→ **DIRECTIONS**
Omit all pictures, then retype exactly the lines from the one that contains "python manage.py runserver" through the end of the listing.

→ **DATA FOR THE TASK**
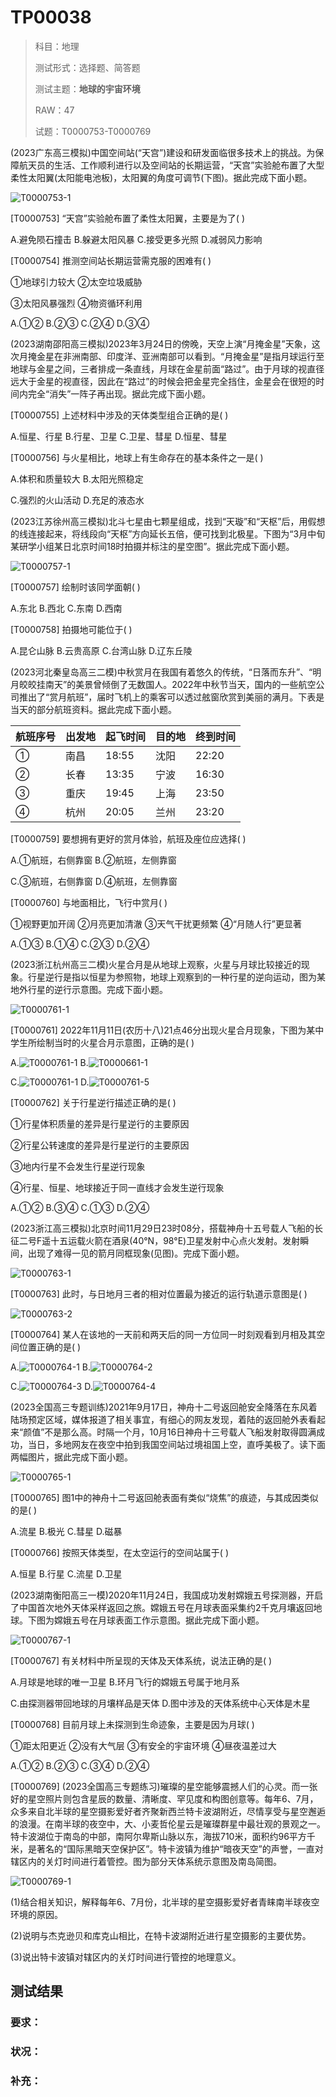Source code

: # TP00038

>科目：地理
>
>测试形式：选择题、简答题
>
>测试主题：**地球的宇宙环境**
>
>RAW：47
>
>试题：T0000753-T0000769

(2023广东高三模拟)中国空间站(“天宫”)建设和研发面临很多技术上的挑战。为保障航天员的生活、工作顺利进行以及空间站的长期运营，“天宫”实验舱布置了大型柔性太阳翼(太阳能电池板)，太阳翼的角度可调节(下图)。据此完成下面小题。

![T0000753-1](./img/T0000753-1.png) 

[T0000753] “天宫”实验舱布置了柔性太阳翼，主要是为了(   )

A.避免陨石撞击   B.躲避太阳风暴   C.接受更多光照   D.减弱风力影响









[T0000754] 推测空间站长期运营需克服的困难有(   )

①地球引力较大    ②太空垃圾威胁

③太阳风暴强烈    ④物资循环利用

A.①②	B.②③	C.②④	D.③④









(2023湖南邵阳高三模拟)2023年3月24日的傍晚，天空上演“月掩金星”天象，这次月掩金星在非洲南部、印度洋、亚洲南部可以看到。“月掩金星”是指月球运行至地球与金星之间，三者排成一条直线，月球在金星前面“路过”。由于月球的视直径远大于金星的视直径，因此在“路过”的时候会把金星完全挡住，金星会在很短的时间内完全“消失”一阵子再出现。据此完成下面小题。

[T0000755] 上述材料中涉及的天体类型组合正确的是(   )

A.恒星、行星	B.行星、卫星	C.卫星、彗星	D.恒星、彗星









[T0000756] 与火星相比，地球上有生命存在的基本条件之一是(   )

A.体积和质量较大	B.太阳光照稳定

C.强烈的火山活动	D.充足的液态水









(2023江苏徐州高三模拟)北斗七星由七颗星组成，找到“天璇”和“天枢”后，用假想的线连接起来，将线段向“天枢”方向延长五倍，便可找到北极星。下图为“3月中旬某研学小组某日北京时间18时拍摄并标注的星空图”。据此完成下面小题。

![T0000757-1](./img/T0000757-1.png) 

[T0000757] 绘制时该同学面朝(   )

A.东北	B.西北	C.东南	D.西南









[T0000758] 拍摄地可能位于(   )

A.昆仑山脉   B.云贵高原   C.台湾山脉   D.辽东丘陵









(2023河北秦皇岛高三二模)中秋赏月在我国有着悠久的传统，“日落而东升”、“明月皎皎挂南天”的美景曾倾倒了无数国人。2022年中秋节当天，国内的一些航空公司推出了“赏月航班”，届时飞机上的乘客可以透过舷窗欣赏到美丽的满月。下表是当天的部分航班资料。据此完成下面小题。

| 航班序号 | 出发地 | 起飞时间 | 目的地 | 终到时间 |
| -------- | ------ | -------- | ------ | -------- |
| ①        | 南昌   | 18:55    | 沈阳   | 22:20    |
| ②        | 长春   | 13:35    | 宁波   | 16:30    |
| ③        | 重庆   | 19:45    | 上海   | 23:50    |
| ④        | 杭州   | 20:05    | 兰州   | 23:20    |

[T0000759] 要想拥有更好的赏月体验，航班及座位应选择(   )

A.①航班，右侧靠窗   B.②航班，左侧靠窗

C.③航班，右侧靠窗   D.④航班，左侧靠窗









[T0000760] 与地面相比，飞行中赏月(   )

①视野更加开阔    ②月亮更加清澈    ③天气干扰更频繁    ④“月随人行”更显著

A.①③    B.①④    C.②③    D.②④









(2023浙江杭州高三二模)火星合月是从地球上观察，火星与月球比较接近的现象。行星逆行是指以恒星为参照物，地球上观察到的一种行星的逆向运动，图为某地外行星的逆行示意图。完成下面小题。

![T0000761-1](./img/T0000761-1.png) 

[T0000761] 2022年11月11日(农历十八)21点46分出现火星合月现象，下图为某中学生所绘制当时的火星合月示意图，正确的是(   )

A.![T0000761-1](./img/T0000761-2.png) 	    B.![T0000661-1](./img/T0000761-3.png) 

C.![T0000761-1](./img/T0000761-4.png)          D.![T0000761-5](./img/T0000761-5.png) 










[T0000762] 关于行星逆行描述正确的是(   )

①行星体积质量的差异是行星逆行的主要原因

②行星公转速度的差异是行星逆行的主要原因

③地内行星不会发生行星逆行现象

④行星、恒星、地球接近于同一直线才会发生逆行现象

A.①②    B.③④    C.①③    D.②④









(2023浙江高三模拟)北京时间11月29日23时08分，搭载神舟十五号载人飞船的长征二号F遥十五运载火箭在酒泉(40°N，98°E)卫星发射中心点火发射。发射瞬间，出现了难得一见的箭月同框现象(见图)。完成下面小题。

![T0000763-1](./img/T0000763-1.png) 

[T0000763] 此时，与日地月三者的相对位置最为接近的运行轨道示意图是(   )

![T0000763-2](./img/T0000763-2.png) 









[T0000764] 某人在该地的一天前和两天后的同一方位同一时刻观看到月相及其空间位置正确的是(   )

A.![T0000764-1](./img/T0000764-1.png) 	B.![T0000764-2](./img/T0000764-2.png) 

C.![T0000764-3](./img/T0000764-3.png) 	D.![T0000764-4](./img/T0000764-4.png) 









(2023全国高三专题训练)2021年9月17日，神舟十二号返回舱安全降落在东风着陆场预定区域，媒体报道了相关事宜，有细心的网友发现，着陆的返回舱外表看起来“颜值”不是那么高。时隔一个月，10月16日神舟十三号载人飞船发射取得圆满成功，当日，多地网友在夜空中拍到我国空间站过境祖国上空，直呼美极了。读下面两幅图片，据此完成下面小题。

![T0000765-1](./img/T0000765-1.png) 

[T0000765] 图1中的神舟十二号返回舱表面有类似“烧焦”的痕迹，与其成因类似的是(   )

A.流星   B.极光   C.彗星   D.磁暴









[T0000766] 按照天体类型，在太空运行的空间站属于(   )

A.恒星   B.行星   C.流星   D.卫星









(2023湖南衡阳高三一模)2020年11月24日，我国成功发射嫦娥五号探测器，开启了中国首次地外天体采样返回之旅。嫦娥五号在月球表面采集约2千克月壤返回地球。下图为嫦娥五号在月球表面工作示意图。据此完成下面小题。

![T0000767-1](./img/T0000767-1.png) 

[T0000767] 有关材料中所呈现的天体及天体系统，说法正确的是(   )

A.月球是地球的唯一卫星               B.环月飞行的嫦娥五号属于地月系

C.由探测器带回地球的月壤样品是天体   D.图中涉及的天体系统中心天体是木星









[T0000768] 目前月球上未探测到生命迹象，主要是因为月球(   )

①距太阳更近    ②没有大气层   ③有安全的宇宙环境    ④昼夜温差过大

A.①②    B.②③    C.③④    D.②④









[T0000769] (2023全国高三专题练习)璀璨的星空能够震撼人们的心灵。而一张好的星空照片则包含星辰的数量、清晰度、罕见度和构图创意等。每年6、7月，众多来自北半球的星空摄影爱好者齐聚新西兰特卡波湖附近，尽情享受与星空邂逅的浪漫。在南半球的夜空中，大、小麦哲伦星云是璀璨群星中最壮观的景观之一。特卡波湖位于南岛的中部，南阿尔卑斯山脉以东，海拔710米，面积约96平方千米，是著名的“国际黑暗天空保护区”。特卡波镇为维护“暗夜天空”的声誉，一直对辖区内的关灯时间进行着管控。图为部分天体系统示意图及南岛简图。

![T0000769-1](./img/T0000769-1.png) 

(1)结合相关知识，解释每年6、7月份，北半球的星空摄影爱好者青睐南半球夜空环境的原因。

(2)说明与杰克逊贝和库克山相比，在特卡波湖附近进行星空摄影的主要优势。

(3)说出特卡波镇对辖区内的关灯时间进行管控的地理意义。









## 测试结果

### 要求：

### 状况：

### 补充：


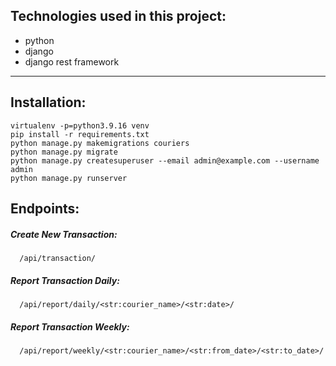## Technologies used in this project:
  - python
  - django
  - django rest framework
   ------------------------------------
   
## Installation:
    virtualenv -p=python3.9.16 venv
    pip install -r requirements.txt
    python manage.py makemigrations couriers
    python manage.py migrate
    python manage.py createsuperuser --email admin@example.com --username admin
    python manage.py runserver

## Endpoints:

  ##### Create New Transaction:
      /api/transaction/
    
  ##### Report Transaction Daily:
      /api/report/daily/<str:courier_name>/<str:date>/
    
  ##### Report Transaction Weekly:
      /api/report/weekly/<str:courier_name>/<str:from_date>/<str:to_date>/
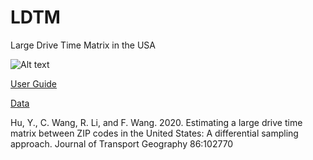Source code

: # LDTM
Large Drive Time Matrix in the USA

![Alt text](https://geowcz.github.io/images/JTG_Figure_low_res.jpg)

[User Guide](https://drive.google.com/file/d/1NACL982nyXbbTdYNl_GonUUMwdsELNUm/view?usp=share_link)

[Data](https://drive.google.com/file/d/1G8ctgtIyT7B8ocy501R5EHpz532ZYfMh/view?usp=share_link)

Hu, Y., C. Wang, R. Li, and F. Wang. 2020. Estimating a large drive time matrix between ZIP codes in the United States: A differential sampling approach. Journal of Transport Geography 86:102770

→ **ANSWER FOR THE TASK**
    python manage.py runserver

## Endpoints:

  ##### Create New Transaction:
      /api/transaction/
    
  ##### Report Transaction Daily:
      /api/report/daily/<str:courier_name>/<str:date>/
    
  ##### Report Transaction Weekly:
      /api/report/weekly/<str:courier_name>/<str:from_date>/<str:to_date>/
Source code

: # LDTM
Large Drive Time Matrix in the USA

![Alt text](https://geowcz.github.io/images/JTG_Figure_low_res.jpg)

[User Guide](https://drive.google.com/file/d/1NACL982nyXbbTdYNl_GonUUMwdsELNUm/view?usp=share_link)

[Data](https://drive.google.com/file/d/1G8ctgtIyT7B8ocy501R5EHpz532ZYfMh/view?usp=share_link)

Hu, Y., C. Wang, R. Li, and F. Wang. 2020. Estimating a large drive time matrix between ZIP codes in the United States: A differential sampling approach. Journal of Transport Geography 86:102770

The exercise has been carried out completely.